Exercise goal
Give the number of lines in the records below that contain the word "University". State only that number.

..............................

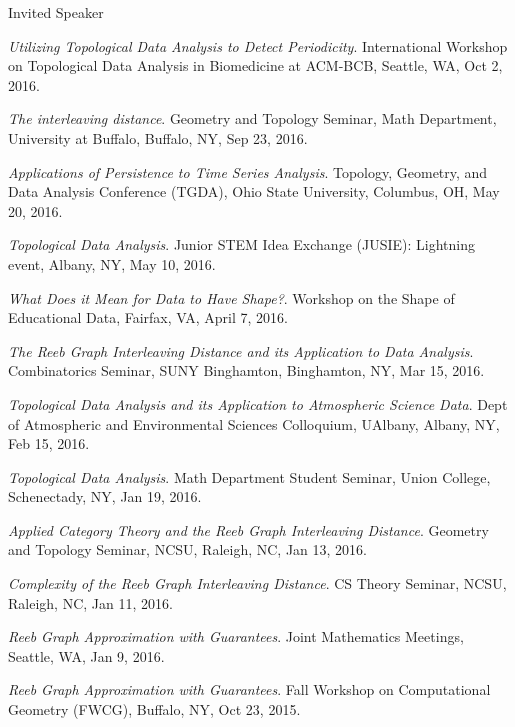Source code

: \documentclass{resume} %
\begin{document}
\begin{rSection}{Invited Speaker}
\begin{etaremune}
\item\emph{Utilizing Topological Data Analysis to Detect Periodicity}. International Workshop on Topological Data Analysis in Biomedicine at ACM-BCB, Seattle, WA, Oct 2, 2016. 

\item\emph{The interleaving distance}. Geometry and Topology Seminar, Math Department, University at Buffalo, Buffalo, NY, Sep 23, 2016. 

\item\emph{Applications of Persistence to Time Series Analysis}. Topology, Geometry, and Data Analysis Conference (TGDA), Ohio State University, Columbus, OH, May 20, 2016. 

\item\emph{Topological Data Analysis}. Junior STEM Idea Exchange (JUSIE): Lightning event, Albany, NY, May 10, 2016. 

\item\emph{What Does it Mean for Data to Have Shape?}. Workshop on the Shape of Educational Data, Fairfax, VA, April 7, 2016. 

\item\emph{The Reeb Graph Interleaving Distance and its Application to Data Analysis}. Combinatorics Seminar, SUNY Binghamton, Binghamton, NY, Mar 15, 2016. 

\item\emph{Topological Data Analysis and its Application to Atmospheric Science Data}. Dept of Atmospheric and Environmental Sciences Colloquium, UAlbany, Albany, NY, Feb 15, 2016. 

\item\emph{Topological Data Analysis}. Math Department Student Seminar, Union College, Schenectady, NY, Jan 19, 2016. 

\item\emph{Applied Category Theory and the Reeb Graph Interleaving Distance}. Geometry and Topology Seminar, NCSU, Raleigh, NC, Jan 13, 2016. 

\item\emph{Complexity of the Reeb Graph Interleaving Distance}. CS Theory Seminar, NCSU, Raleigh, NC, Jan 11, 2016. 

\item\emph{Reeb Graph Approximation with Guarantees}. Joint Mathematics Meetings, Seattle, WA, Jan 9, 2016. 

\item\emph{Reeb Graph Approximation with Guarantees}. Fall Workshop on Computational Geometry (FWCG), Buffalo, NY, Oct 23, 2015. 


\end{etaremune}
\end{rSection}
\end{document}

..............................

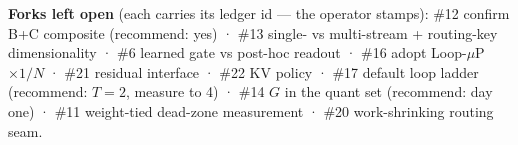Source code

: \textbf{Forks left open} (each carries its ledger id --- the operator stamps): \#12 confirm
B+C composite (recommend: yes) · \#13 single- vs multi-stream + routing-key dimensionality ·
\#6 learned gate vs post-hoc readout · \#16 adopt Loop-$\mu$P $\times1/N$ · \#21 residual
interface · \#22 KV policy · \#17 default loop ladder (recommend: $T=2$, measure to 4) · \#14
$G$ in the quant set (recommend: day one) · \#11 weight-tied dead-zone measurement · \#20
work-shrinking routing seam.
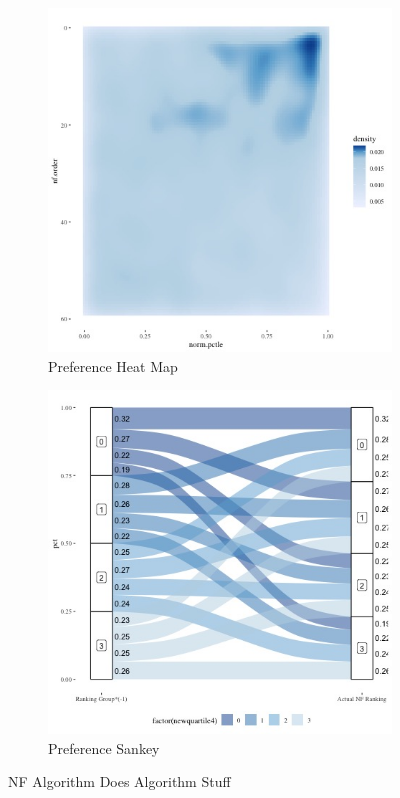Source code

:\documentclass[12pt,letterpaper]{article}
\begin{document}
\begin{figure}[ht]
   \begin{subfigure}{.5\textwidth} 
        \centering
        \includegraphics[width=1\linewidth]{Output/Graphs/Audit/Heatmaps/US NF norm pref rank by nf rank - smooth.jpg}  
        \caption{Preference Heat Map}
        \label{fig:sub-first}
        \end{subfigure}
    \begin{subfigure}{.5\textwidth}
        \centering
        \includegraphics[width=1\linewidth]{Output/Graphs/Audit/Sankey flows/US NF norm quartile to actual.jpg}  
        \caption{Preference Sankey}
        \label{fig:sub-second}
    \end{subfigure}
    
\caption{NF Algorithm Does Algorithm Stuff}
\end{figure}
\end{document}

..............................

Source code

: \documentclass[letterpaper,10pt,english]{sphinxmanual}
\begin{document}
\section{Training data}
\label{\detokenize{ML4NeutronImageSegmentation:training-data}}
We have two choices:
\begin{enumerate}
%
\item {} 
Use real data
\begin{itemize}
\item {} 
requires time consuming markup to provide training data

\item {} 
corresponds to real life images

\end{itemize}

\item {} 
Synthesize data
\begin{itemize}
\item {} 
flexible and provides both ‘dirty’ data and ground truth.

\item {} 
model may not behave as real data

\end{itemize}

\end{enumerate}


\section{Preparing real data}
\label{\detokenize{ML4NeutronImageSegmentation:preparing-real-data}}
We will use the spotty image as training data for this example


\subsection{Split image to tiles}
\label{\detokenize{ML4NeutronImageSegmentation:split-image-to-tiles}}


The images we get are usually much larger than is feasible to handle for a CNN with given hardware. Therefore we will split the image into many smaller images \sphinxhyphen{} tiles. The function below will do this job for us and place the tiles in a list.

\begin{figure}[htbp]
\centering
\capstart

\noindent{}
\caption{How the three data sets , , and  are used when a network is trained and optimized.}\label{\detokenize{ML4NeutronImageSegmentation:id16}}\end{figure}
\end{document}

..............................

Result for this exercise
2